Customize training

In this section, we will see how to customize the model training.

Metrics¶

Built-in metrics¶

We can add metrics to be computed at each epochs during the training. First we define a list of metrics to be computed. In the following example, we will define precision and recall metrics for each class (i.e. from 0 to 5).

# We define a set of built-in metrics to be computed for each epochs
metrics = [
    cls(class_id=class_id)
    for class_id in range(class_nb)
    for cls in [keras.metrics.Precision, keras.metrics.Recall]
]

We then pass the metrics list to the metrics argument of compile(...), in the form of a dict where the key is the output for which to compute the metrics:

model.compile(
    loss={tgt_key: keras.losses.CategoricalCrossentropy()},
    optimizer=keras.optimizers.Adam(params.learning_rate),
    metrics={tgt_key: metrics},  # compute the metrics for `tgt_key`
)

When we will run the new code, we will see the metrics displayed on the output:

129/185 [===================>..........] - ETA: 0s 
- loss: 0.7192 
- ...
- val_softmax_layer_precision: 0.9400 
- val_softmax_layer_recall: 0.8174 
- val_softmax_layer_precision_1: 0.8095 
- val_softmax_layer_recall_1: 0.8633 
- val_softmax_layer_precision_2: 0.5635 
- val_softmax_layer_recall_2: 0.2886 
- val_softmax_layer_precision_3: 0.6867 
- val_softmax_layer_recall_3: 0.5337 
- val_softmax_layer_precision_4: 0.9014 
- val_softmax_layer_recall_4: 0.6038 
- val_softmax_layer_precision_5: 0.8496 
- val_softmax_layer_recall_5: 0.6882

Question

Copy part_1_train.py to part_1_train_custom.py, and add the precision and recall metrics.

Custom metrics¶

We can also develop our own metrics.
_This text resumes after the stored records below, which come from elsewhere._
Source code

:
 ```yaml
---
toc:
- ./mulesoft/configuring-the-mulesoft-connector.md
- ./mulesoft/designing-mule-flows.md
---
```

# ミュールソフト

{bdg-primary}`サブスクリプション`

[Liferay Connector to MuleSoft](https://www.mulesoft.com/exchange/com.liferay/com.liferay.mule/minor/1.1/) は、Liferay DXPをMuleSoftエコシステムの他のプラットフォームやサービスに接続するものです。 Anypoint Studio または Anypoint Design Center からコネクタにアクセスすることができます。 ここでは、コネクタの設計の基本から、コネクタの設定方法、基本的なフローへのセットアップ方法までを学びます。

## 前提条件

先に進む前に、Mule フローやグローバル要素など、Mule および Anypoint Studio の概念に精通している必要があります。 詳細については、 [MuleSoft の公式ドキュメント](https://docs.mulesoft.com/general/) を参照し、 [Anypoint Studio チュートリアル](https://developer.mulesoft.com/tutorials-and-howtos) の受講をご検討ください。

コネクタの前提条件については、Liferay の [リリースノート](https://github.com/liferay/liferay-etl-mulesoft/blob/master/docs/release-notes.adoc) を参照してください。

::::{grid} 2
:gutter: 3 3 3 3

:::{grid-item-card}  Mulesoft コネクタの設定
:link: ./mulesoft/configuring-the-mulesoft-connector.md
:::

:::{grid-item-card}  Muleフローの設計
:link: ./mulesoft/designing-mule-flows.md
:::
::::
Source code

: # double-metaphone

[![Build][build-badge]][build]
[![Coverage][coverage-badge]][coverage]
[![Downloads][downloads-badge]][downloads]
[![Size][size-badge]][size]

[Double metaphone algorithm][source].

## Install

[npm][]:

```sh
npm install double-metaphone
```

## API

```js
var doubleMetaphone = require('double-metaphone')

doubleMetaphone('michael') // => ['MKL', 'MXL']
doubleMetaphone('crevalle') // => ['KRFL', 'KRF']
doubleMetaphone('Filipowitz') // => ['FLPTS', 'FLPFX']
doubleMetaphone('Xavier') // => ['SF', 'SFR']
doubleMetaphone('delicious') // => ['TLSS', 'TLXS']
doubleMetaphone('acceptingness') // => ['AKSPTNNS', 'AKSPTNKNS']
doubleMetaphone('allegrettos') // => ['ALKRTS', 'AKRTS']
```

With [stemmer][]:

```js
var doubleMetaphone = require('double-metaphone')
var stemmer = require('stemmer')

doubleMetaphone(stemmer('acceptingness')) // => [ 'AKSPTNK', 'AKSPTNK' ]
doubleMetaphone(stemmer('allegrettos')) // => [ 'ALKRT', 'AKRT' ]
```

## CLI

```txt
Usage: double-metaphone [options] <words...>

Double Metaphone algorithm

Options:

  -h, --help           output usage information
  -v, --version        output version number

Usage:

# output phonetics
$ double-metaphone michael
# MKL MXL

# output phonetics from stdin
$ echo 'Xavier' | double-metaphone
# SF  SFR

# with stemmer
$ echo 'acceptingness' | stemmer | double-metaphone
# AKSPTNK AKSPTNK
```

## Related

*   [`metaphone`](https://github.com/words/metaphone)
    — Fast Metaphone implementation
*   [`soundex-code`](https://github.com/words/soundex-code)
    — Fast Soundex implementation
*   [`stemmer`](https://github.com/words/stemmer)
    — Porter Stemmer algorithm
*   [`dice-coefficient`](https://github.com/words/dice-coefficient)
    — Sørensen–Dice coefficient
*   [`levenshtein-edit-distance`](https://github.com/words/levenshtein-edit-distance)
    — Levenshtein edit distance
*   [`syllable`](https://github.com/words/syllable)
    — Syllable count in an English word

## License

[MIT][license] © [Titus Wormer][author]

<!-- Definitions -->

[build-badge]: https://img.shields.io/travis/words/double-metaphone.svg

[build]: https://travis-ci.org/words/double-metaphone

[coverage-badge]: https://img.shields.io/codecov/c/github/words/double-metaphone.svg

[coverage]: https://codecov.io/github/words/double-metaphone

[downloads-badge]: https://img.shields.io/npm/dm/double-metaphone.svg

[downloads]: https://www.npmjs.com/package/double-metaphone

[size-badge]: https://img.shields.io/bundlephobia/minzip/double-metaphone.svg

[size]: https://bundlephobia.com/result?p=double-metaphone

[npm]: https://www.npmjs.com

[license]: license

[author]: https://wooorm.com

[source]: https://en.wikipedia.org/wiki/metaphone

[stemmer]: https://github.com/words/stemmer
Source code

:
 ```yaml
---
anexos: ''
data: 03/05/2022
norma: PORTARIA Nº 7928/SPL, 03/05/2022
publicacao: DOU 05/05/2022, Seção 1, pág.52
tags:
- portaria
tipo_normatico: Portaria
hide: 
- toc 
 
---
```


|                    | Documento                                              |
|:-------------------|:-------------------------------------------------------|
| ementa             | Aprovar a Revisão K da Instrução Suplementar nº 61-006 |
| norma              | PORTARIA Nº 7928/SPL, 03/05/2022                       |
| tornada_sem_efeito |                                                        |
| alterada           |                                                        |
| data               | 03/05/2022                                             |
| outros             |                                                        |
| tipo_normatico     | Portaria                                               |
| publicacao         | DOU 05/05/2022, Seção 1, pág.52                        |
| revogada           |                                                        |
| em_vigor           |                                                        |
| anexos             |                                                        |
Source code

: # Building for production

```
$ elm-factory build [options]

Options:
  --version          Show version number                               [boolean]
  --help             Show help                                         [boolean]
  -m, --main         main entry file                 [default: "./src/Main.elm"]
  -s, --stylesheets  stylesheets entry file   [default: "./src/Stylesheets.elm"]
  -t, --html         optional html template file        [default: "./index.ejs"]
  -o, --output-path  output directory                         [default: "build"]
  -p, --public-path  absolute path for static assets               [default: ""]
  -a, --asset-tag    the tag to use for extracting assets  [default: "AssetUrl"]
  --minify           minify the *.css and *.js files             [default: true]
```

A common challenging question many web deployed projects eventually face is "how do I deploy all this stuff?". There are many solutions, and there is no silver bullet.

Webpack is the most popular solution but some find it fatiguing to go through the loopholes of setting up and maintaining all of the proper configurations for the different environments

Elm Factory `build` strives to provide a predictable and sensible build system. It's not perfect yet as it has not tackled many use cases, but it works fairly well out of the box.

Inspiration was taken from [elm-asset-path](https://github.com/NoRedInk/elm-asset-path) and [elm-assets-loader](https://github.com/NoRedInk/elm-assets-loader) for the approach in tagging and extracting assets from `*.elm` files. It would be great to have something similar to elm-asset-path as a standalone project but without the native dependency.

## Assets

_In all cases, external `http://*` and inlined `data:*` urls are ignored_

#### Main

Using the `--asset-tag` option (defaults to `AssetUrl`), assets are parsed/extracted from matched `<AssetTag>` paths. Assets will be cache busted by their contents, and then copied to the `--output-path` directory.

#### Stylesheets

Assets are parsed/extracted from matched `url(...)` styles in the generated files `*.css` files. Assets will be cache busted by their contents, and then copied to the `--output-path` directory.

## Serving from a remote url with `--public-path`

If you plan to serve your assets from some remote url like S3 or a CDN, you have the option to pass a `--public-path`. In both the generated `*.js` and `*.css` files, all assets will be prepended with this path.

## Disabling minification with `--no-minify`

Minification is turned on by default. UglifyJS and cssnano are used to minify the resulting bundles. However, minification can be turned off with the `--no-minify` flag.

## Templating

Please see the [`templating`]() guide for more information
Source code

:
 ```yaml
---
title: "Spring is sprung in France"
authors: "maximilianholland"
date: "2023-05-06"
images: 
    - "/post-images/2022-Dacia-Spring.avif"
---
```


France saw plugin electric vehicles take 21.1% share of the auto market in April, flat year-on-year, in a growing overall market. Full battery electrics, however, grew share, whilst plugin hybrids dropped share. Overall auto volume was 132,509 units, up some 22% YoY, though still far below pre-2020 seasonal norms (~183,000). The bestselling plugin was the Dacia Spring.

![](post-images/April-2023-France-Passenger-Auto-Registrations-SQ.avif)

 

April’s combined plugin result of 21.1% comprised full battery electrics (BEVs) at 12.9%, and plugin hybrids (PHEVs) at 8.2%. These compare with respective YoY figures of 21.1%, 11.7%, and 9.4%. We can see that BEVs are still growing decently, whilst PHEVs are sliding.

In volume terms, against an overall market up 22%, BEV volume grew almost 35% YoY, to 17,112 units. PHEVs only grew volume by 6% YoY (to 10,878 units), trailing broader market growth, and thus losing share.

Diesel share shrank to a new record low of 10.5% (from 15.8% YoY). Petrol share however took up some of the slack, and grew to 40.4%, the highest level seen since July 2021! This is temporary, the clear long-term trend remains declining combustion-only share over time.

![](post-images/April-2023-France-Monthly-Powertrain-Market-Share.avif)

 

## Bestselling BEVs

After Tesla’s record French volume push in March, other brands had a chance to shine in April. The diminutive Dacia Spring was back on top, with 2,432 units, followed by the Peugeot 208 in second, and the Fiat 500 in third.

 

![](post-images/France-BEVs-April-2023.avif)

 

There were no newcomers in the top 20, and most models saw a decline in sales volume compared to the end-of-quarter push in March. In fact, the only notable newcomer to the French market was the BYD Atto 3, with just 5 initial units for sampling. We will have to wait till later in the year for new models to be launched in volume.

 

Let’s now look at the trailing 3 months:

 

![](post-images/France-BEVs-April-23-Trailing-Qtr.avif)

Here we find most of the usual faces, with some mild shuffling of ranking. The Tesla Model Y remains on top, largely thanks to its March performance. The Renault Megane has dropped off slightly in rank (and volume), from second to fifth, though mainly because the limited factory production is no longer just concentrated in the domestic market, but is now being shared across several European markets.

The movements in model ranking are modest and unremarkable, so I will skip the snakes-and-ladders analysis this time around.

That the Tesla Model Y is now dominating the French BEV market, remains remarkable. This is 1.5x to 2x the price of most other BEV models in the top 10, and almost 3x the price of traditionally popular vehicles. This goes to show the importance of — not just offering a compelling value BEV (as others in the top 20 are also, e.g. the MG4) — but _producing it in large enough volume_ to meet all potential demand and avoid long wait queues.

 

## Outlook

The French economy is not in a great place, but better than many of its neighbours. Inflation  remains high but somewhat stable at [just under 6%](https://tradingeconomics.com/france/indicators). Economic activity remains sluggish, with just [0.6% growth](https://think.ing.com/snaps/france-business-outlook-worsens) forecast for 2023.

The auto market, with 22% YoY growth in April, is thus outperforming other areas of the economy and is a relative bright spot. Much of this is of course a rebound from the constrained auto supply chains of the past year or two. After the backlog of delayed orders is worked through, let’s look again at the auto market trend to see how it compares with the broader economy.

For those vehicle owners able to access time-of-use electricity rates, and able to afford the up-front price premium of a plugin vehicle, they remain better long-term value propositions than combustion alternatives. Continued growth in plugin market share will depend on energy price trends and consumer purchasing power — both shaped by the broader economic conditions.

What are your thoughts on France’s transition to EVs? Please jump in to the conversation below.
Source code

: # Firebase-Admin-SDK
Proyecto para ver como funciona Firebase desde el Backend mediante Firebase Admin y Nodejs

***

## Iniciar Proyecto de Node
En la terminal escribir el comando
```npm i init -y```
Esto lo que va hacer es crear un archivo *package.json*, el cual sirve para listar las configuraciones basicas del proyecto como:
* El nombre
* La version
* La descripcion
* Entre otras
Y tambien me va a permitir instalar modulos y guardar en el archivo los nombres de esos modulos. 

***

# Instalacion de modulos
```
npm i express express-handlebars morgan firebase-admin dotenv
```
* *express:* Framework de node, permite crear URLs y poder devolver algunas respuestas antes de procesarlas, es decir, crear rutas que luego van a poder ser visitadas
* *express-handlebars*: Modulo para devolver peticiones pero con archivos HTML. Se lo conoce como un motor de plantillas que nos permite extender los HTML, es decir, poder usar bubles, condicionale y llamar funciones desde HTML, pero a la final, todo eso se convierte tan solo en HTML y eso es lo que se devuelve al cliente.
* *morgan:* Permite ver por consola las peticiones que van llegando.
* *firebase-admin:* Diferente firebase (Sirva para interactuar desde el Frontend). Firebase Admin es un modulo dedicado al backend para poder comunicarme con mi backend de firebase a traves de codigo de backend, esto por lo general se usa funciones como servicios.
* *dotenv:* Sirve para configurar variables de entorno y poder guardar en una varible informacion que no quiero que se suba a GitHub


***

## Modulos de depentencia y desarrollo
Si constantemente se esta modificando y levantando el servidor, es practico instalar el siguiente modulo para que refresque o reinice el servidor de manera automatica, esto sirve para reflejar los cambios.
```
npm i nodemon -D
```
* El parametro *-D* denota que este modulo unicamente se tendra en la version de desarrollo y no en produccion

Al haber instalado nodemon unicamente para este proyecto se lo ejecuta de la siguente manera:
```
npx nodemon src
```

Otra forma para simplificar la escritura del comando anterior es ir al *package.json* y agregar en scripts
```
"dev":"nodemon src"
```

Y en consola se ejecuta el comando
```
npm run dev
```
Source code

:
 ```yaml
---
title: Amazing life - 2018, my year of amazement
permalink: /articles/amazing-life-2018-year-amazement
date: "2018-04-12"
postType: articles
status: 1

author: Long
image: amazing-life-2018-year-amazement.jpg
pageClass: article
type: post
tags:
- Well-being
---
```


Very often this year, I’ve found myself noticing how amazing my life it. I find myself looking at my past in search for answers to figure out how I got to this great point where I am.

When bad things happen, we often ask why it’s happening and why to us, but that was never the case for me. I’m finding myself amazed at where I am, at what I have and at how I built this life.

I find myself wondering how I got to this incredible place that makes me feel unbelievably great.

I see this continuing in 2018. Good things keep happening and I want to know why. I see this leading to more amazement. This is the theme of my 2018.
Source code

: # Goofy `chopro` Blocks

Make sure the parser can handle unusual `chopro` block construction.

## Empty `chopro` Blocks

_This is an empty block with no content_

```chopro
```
Here is an example with the f-score, that consist in the harmonic mean of the precision and recall.

$FScore=2.\frac{Pre*Rec}{Pre+Rec}$

We will implement our own FScore class, inheriting from keras.metrics.Metric to compute the F-Score.

mymetrics.py

import keras


@keras.saving.register_keras_serializable()
class FScore(keras.metrics.Metric):
    """Custom metric for F1-Score class vs all."""

    def __init__(self, class_id, name=None, **kwargs):
        if not name:
            name = f"f_score_{class_id}"
        super().__init__(name=name, **kwargs)
        self.class_id = class_id
        self.precision_fn = keras.metrics.Precision(class_id=class_id)
        self.recall_fn = keras.metrics.Recall(class_id=class_id)

    def update_state(self, y_true, y_pred, sample_weight=None):
        self.precision_fn.update_state(y_true, y_pred)
        self.recall_fn.update_state(y_true, y_pred)

    def result(self):
        p = self.precision_fn.result()
        r = self.recall_fn.result()
        return keras.ops.divide_no_nan(2 * p * r, p + r)

    def reset_state(self):
        # we also need to reset the state of the precision and recall objects
        self.precision_fn.reset_state()
        self.recall_fn.reset_state()

    def get_config(self):
        base_config = super().get_config()
        return {**base_config, "class_id": self.class_id}

As you can see, our class implements update_state() to update the internal variables, and reset_state() to clear all internal variables. The result (i.e. the F-Score) is returned in result().

Question

Create mymetrics.py and copy/past the code for FScore provided above,
Edit part_1_train_custom.py to add the F-Score metrics for each classes.

Solution

Import our new metric class in our main code:

from mymetrics import FScore

And then we can append the metric to the metrics list:

# Another set of metrics with our own metric class
metrics += [
    FScore(class_id=class_id, name=f"fscore_cls{class_id}")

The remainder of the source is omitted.